The original article requires translation.

In Kenya, life has almost returned to normal since schools finally reopened on January 4. A closure that lasted nearly 10 months to stem the spread of Covid-19. Today, thousands of schoolchildren are dropping out of school. The consequences of this long closure will be felt over several years. 

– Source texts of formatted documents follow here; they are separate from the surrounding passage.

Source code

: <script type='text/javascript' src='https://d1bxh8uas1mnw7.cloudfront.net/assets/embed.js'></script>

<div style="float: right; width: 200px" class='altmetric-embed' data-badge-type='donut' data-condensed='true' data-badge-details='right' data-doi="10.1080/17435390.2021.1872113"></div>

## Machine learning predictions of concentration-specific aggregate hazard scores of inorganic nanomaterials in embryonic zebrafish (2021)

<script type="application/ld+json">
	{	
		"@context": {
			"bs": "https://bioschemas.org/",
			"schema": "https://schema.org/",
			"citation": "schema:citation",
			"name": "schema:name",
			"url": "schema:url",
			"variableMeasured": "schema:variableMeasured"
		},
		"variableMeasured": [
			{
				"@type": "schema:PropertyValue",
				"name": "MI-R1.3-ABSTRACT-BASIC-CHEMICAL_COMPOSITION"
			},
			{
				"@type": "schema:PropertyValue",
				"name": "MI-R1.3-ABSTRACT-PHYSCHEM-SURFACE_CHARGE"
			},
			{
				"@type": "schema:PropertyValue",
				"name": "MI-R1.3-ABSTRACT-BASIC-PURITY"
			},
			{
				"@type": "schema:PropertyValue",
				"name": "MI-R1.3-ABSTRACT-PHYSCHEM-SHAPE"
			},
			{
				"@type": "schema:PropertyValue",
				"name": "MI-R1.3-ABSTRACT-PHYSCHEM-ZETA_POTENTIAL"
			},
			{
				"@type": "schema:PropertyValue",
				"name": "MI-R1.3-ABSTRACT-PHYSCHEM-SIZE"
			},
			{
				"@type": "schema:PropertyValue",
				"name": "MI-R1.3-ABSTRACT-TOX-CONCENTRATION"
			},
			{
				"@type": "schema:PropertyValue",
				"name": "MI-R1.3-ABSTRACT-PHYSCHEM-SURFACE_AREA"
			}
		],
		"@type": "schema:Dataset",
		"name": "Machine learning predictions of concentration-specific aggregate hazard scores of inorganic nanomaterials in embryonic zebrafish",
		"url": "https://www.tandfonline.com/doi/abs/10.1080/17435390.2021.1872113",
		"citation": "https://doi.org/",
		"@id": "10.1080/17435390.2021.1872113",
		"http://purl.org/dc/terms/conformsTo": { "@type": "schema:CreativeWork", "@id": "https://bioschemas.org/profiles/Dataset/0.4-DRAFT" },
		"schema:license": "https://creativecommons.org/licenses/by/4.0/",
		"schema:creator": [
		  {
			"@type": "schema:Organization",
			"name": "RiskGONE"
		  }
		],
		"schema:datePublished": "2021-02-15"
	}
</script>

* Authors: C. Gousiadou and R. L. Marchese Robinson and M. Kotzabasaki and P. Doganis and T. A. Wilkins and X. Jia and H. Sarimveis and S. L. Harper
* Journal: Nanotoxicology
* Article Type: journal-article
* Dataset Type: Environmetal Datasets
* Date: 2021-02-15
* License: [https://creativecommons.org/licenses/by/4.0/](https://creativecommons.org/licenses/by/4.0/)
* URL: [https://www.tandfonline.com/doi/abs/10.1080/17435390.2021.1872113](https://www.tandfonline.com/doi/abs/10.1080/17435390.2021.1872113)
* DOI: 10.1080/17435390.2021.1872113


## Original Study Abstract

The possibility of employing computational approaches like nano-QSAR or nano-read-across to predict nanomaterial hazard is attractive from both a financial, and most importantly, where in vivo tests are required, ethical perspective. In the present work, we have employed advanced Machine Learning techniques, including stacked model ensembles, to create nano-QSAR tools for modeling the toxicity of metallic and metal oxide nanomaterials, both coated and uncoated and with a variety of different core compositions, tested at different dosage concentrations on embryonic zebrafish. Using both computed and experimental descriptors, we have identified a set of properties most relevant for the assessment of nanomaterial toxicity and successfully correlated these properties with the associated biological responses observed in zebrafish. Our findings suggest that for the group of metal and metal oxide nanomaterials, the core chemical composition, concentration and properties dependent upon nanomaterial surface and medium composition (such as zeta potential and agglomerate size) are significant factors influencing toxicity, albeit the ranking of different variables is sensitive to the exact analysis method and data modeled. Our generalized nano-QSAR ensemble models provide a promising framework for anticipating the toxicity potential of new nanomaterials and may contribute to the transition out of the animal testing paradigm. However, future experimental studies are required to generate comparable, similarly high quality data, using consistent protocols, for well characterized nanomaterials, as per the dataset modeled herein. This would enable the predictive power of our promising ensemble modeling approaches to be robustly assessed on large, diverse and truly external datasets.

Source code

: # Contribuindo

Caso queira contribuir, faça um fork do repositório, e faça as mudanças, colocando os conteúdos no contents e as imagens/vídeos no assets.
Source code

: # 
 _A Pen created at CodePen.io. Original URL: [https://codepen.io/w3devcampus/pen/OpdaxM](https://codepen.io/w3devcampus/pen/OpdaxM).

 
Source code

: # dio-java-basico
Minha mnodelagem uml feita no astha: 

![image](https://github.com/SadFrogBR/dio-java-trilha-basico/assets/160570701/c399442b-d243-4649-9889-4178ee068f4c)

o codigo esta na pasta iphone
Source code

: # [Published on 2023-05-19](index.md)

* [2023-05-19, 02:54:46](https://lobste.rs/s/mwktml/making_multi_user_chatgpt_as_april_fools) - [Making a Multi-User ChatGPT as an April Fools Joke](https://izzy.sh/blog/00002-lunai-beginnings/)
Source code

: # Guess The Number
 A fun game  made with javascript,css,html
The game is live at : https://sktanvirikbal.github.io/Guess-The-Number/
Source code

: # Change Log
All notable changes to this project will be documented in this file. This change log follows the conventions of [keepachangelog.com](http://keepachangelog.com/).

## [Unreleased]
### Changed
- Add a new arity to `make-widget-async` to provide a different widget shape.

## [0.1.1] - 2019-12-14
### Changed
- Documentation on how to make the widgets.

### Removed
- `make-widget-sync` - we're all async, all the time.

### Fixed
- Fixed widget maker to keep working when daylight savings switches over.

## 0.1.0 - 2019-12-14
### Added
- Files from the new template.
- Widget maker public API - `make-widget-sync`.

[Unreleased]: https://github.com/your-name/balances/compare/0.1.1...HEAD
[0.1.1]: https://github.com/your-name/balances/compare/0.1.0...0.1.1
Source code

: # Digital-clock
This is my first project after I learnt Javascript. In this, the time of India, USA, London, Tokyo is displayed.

In the classrooms, classes have resumed for a few days. It had been almost 10 months since James had been to school: “  I'm happy to come back to school. School is good because we read a lot and we grow up. I missed my friends!  "Andrew is worried about his future:"  we went almost the whole year without learning. If we don't learn anything, we won't find a job later. I stayed in the village for 5 months with my grandmother, I helped her on the farm.
 
2 to 3 years to catch up
 
Thousands of schoolchildren sent to the village to allow their parents to work in the city. It is also the choice that Samantha Kageha made at the start of the pandemic. “  I had to send my children to the village to stay with my mother, because here in Nairobi, I have to work. I hardly saw them for 9 months , she says . The school was sending me lessons on Whatsapp but I couldn't send them to the village because they don't have a smartphone. So I had to write the statements down on a piece of paper, then buy phone credit so I could call them and dictate the statements over the phone to my daughter who wrote them down. It was very complicated.
 
A distance education which turns out to be very tedious and a school dropout which is illustrated day by day. In some schools across the country, 30% of students have not returned. The Covid has also exacerbated social inequalities here. “  In Kenya, there is a disparity because there are parents who have access to the internet, to a computer, but there are also a lot of poor parents who do not have a mobile phone, no computer or computer. 'internet, explains Lynus Oure, French teacher in Kenyan schools. So it surely worked for privileged parents. Maybe 20% of the kids have studied something. And so 80% lost a school year. Catching up on that, it will take maybe 2 or 3 years.
 
The consequences are serious: more than one in five teenage girls fell pregnant during the year. Some got married, underage, to avoid scandal. In large cities, begging among young children is now commonplace. A generation sacrificed while restaurants, churches, shops have almost never closed.